Which lines of the records contain the word "автоматически"? Copy each one.

START Given entries

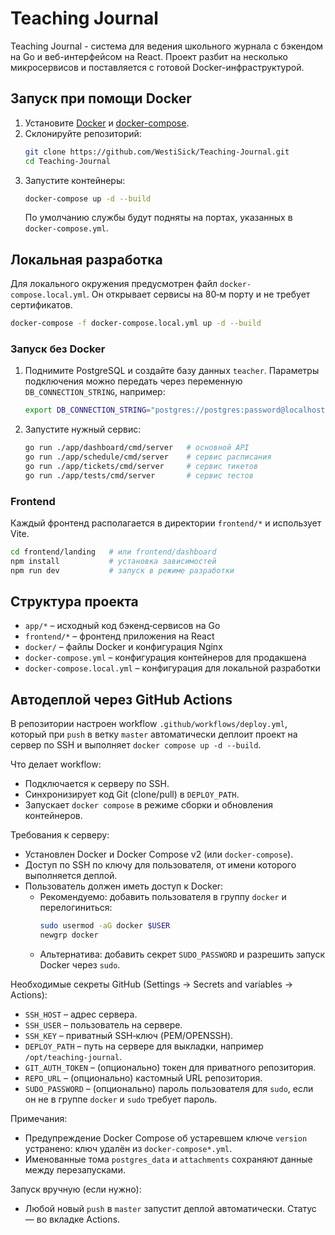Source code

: # Teaching Journal 

Teaching Journal - система для ведения школьного журнала с бэкендом на Go и веб-интерфейсом на React. Проект разбит на несколько микросервисов и поставляется с готовой Docker-инфраструктурой.

## Запуск при помощи Docker

1. Установите [Docker](https://docs.docker.com/get-docker/) и [docker-compose](https://docs.docker.com/compose/).
2. Склонируйте репозиторий:
   ```bash
   git clone https://github.com/WestiSick/Teaching-Journal.git
   cd Teaching-Journal
   ```
3. Запустите контейнеры:
   ```bash
   docker-compose up -d --build
   ```
   По умолчанию службы будут подняты на портах, указанных в `docker-compose.yml`.

## Локальная разработка

Для локального окружения предусмотрен файл `docker-compose.local.yml`. Он открывает сервисы на 80‑м порту и не требует сертификатов.

```bash
docker-compose -f docker-compose.local.yml up -d --build
```

### Запуск без Docker

1. Поднимите PostgreSQL и создайте базу данных `teacher`. Параметры подключения можно передать через переменную `DB_CONNECTION_STRING`, например:
   ```bash
   export DB_CONNECTION_STRING="postgres://postgres:password@localhost:5432/teacher?sslmode=disable"
   ```
2. Запустите нужный сервис:
   ```bash
   go run ./app/dashboard/cmd/server   # основной API
   go run ./app/schedule/cmd/server    # сервис расписания
   go run ./app/tickets/cmd/server     # сервис тикетов
   go run ./app/tests/cmd/server       # сервис тестов
   ```

### Frontend

Каждый фронтенд располагается в директории `frontend/*` и использует Vite.

```bash
cd frontend/landing   # или frontend/dashboard
npm install           # установка зависимостей
npm run dev           # запуск в режиме разработки
```

## Структура проекта

- `app/*` – исходный код бэкенд‑сервисов на Go
- `frontend/*` – фронтенд приложения на React
- `docker/` – файлы Docker и конфигурация Nginx
- `docker-compose.yml` – конфигурация контейнеров для продакшена
- `docker-compose.local.yml` – конфигурация для локальной разработки

## Автодеплой через GitHub Actions

В репозитории настроен workflow `.github/workflows/deploy.yml`, который при `push` в ветку `master` автоматически деплоит проект на сервер по SSH и выполняет `docker compose up -d --build`.

Что делает workflow:
- Подключается к серверу по SSH.
- Синхронизирует код Git (clone/pull) в `DEPLOY_PATH`.
- Запускает `docker compose` в режиме сборки и обновления контейнеров.

Требования к серверу:
- Установлен Docker и Docker Compose v2 (или `docker-compose`).
- Доступ по SSH по ключу для пользователя, от имени которого выполняется деплой.
- Пользователь должен иметь доступ к Docker:
  - Рекомендуемо: добавить пользователя в группу `docker` и перелогиниться:
    ```bash
    sudo usermod -aG docker $USER
    newgrp docker
    ```
  - Альтернатива: добавить секрет `SUDO_PASSWORD` и разрешить запуск Docker через `sudo`.

Необходимые секреты GitHub (Settings → Secrets and variables → Actions):
- `SSH_HOST` – адрес сервера.
- `SSH_USER` – пользователь на сервере.
- `SSH_KEY` – приватный SSH‑ключ (PEM/OPENSSH).
- `DEPLOY_PATH` – путь на сервере для выкладки, например `/opt/teaching-journal`.
- `GIT_AUTH_TOKEN` – (опционально) токен для приватного репозитория.
- `REPO_URL` – (опционально) кастомный URL репозитория.
- `SUDO_PASSWORD` – (опционально) пароль пользователя для `sudo`, если он не в группе `docker` и `sudo` требует пароль.

Примечания:
- Предупреждение Docker Compose об устаревшем ключе `version` устранено: ключ удалён из `docker-compose*.yml`.
- Именованные тома `postgres_data` и `attachments` сохраняют данные между перезапусками.

Запуск вручную (если нужно):
- Любой новый `push` в `master` запустит деплой автоматически. Статус — во вкладке Actions.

END Given entries

Your solution:
В репозитории настроен workflow `.github/workflows/deploy.yml`, который при `push` в ветку `master` автоматически деплоит проект на сервер по SSH и выполняет `docker compose up -d --build`.
- Любой новый `push` в `master` запустит деплой автоматически. Статус — во вкладке Actions.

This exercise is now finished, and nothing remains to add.